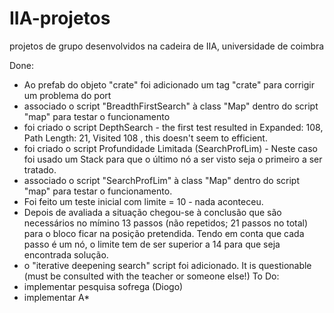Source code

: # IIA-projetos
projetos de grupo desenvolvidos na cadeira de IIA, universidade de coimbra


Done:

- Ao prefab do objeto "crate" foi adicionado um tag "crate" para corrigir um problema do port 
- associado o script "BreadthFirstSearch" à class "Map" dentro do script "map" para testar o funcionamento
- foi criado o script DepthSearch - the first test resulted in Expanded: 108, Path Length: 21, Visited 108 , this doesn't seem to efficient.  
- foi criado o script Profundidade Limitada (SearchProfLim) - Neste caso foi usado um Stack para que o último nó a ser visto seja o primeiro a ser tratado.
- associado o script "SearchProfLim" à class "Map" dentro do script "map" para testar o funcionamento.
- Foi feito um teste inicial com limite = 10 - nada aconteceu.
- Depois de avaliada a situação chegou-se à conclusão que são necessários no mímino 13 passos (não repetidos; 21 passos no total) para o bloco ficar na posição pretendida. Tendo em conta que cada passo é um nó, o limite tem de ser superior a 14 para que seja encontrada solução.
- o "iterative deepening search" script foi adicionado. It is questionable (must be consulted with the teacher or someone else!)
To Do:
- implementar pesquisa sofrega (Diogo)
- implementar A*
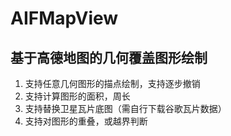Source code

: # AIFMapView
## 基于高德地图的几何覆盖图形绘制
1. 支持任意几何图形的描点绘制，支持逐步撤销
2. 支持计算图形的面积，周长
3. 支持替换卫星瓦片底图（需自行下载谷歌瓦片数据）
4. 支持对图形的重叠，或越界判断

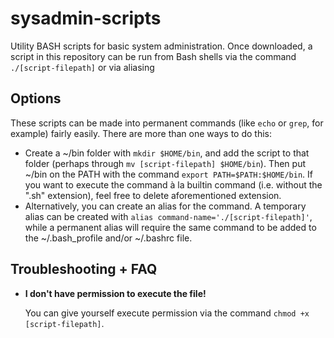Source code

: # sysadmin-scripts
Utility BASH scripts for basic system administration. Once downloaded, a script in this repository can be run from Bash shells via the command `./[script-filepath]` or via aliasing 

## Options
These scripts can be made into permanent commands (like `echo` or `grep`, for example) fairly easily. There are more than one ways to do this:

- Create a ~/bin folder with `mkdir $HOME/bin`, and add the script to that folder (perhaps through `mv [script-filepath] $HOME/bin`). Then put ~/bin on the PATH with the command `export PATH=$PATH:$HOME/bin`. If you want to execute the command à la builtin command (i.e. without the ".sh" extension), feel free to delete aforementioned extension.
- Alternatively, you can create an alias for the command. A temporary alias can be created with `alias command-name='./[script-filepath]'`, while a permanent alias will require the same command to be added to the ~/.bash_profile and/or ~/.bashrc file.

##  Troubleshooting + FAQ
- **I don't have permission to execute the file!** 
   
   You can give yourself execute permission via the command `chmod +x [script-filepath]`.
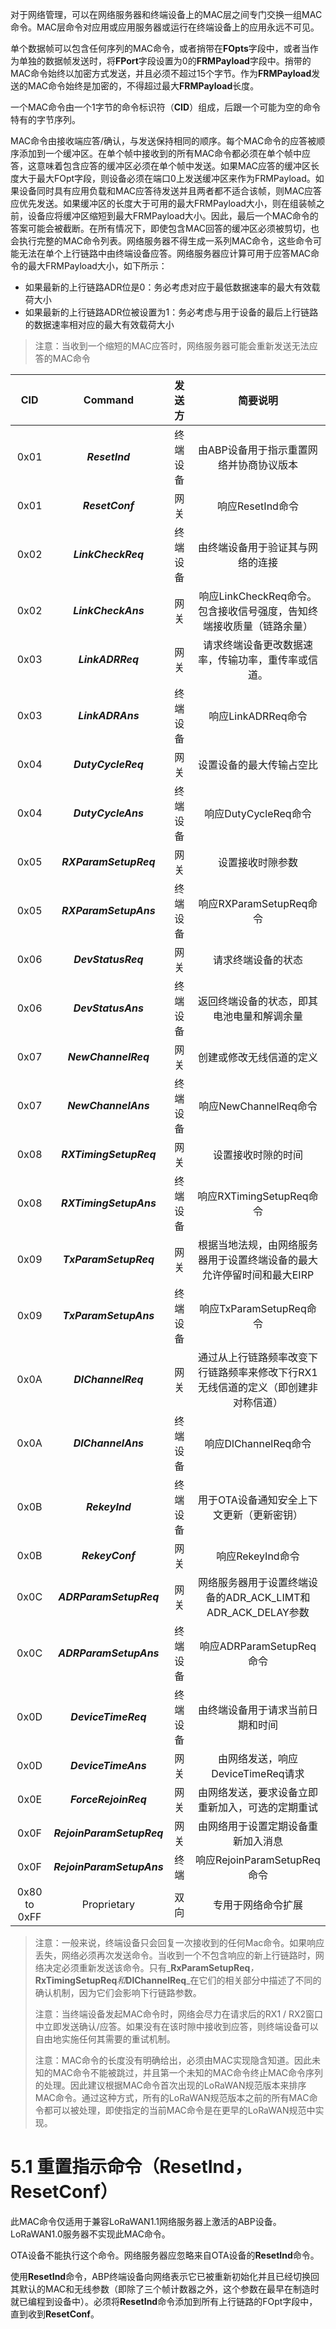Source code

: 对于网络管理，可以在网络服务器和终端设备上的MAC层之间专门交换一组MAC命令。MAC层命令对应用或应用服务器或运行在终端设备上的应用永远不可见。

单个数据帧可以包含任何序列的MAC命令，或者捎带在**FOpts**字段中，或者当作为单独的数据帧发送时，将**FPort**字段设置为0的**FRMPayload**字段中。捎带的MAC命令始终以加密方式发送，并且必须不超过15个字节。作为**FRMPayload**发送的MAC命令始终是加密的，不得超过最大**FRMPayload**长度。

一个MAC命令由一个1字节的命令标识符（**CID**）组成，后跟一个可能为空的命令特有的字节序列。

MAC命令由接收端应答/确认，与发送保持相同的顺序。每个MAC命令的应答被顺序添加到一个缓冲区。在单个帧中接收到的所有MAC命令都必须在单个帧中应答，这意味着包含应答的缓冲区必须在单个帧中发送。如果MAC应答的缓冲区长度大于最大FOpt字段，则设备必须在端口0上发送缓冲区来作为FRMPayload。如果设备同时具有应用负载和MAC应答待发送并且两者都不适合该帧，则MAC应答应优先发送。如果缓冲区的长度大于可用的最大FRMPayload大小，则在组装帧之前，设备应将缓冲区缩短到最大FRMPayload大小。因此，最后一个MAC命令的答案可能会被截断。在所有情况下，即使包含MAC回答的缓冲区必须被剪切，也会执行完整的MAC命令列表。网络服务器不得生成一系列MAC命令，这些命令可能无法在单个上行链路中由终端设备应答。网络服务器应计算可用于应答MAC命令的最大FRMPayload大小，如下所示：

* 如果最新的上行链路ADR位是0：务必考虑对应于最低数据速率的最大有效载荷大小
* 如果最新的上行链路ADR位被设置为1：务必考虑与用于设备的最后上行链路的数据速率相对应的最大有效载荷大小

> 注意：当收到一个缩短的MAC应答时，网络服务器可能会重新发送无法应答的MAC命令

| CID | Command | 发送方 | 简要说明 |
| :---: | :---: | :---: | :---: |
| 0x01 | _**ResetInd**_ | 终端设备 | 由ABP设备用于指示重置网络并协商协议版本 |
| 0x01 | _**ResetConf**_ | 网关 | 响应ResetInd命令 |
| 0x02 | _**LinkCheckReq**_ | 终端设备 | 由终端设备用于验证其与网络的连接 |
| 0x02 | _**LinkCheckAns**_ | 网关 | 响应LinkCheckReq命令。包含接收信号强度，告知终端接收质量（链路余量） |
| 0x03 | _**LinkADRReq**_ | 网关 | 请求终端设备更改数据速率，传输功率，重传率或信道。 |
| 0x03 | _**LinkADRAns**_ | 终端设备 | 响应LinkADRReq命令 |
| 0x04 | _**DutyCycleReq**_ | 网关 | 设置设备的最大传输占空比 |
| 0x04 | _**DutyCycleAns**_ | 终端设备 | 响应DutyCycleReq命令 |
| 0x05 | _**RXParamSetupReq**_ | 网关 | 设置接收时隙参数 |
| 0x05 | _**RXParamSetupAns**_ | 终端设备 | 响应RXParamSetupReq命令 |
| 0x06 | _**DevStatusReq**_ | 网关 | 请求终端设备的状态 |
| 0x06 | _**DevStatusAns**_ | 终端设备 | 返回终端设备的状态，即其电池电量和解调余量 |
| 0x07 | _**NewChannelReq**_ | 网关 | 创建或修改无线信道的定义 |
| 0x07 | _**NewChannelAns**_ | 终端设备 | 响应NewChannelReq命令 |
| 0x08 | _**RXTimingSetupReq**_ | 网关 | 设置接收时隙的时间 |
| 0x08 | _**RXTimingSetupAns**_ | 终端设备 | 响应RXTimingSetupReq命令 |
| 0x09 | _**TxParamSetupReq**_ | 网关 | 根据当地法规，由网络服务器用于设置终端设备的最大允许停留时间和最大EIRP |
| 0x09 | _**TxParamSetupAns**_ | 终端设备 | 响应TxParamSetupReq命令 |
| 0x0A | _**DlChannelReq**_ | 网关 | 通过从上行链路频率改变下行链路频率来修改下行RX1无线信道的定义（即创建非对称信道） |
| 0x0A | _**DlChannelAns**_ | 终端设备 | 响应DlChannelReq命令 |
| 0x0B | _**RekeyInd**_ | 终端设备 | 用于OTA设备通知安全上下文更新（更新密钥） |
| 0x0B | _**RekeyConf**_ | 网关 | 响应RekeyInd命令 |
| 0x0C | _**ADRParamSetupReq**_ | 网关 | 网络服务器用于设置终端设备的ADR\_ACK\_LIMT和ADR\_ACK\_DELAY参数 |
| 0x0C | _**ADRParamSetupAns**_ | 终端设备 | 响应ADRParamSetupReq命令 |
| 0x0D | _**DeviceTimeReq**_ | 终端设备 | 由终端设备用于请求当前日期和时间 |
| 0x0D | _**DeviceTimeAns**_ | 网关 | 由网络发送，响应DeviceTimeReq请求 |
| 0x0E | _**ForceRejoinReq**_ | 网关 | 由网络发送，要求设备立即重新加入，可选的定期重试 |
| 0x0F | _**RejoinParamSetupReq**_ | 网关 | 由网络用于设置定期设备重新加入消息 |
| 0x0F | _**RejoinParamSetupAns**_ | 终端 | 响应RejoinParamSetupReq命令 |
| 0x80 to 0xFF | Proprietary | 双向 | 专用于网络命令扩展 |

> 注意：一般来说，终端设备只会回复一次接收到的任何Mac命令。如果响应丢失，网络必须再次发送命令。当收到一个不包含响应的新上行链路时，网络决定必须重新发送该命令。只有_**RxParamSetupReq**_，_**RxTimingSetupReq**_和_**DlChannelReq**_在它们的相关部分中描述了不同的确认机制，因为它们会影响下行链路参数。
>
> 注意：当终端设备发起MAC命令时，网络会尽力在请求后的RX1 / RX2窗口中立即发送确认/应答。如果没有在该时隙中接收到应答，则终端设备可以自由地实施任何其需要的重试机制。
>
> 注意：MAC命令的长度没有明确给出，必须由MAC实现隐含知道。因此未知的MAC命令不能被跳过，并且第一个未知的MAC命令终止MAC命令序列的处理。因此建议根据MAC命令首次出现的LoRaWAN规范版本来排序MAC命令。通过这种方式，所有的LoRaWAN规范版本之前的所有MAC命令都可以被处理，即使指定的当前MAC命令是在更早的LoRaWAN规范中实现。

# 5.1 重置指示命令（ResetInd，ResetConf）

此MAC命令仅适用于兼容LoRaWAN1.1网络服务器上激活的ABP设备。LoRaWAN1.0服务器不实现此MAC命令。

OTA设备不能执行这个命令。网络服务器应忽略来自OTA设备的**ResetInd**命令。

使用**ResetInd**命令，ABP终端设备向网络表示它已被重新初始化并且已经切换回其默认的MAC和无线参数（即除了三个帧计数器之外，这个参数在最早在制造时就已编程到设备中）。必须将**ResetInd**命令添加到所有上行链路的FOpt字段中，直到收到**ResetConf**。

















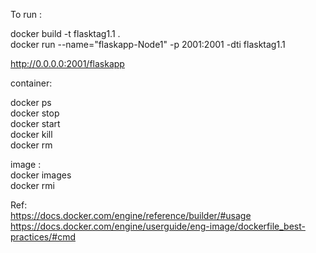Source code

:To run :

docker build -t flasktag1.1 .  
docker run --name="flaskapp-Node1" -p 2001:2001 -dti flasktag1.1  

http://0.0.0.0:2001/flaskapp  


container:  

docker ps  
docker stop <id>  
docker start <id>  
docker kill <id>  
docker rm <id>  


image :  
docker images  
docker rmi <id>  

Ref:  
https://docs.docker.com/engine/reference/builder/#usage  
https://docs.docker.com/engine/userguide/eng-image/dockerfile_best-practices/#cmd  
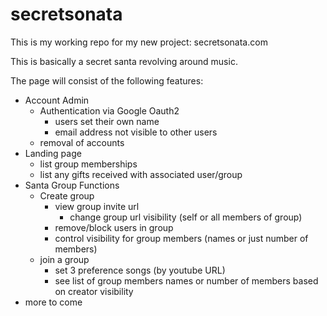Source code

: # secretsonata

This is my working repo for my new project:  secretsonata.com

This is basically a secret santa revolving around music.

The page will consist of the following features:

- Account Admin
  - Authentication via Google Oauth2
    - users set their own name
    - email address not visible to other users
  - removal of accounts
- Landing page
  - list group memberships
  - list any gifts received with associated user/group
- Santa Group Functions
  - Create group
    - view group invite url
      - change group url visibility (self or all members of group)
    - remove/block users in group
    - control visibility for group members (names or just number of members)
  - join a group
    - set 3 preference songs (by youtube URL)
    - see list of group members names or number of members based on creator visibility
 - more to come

** How to complete this task **
The required answer is each line of the entries containing the string "implementar".

** Answer box **
- implementar pesquisa sofrega (Diogo)
- implementar A*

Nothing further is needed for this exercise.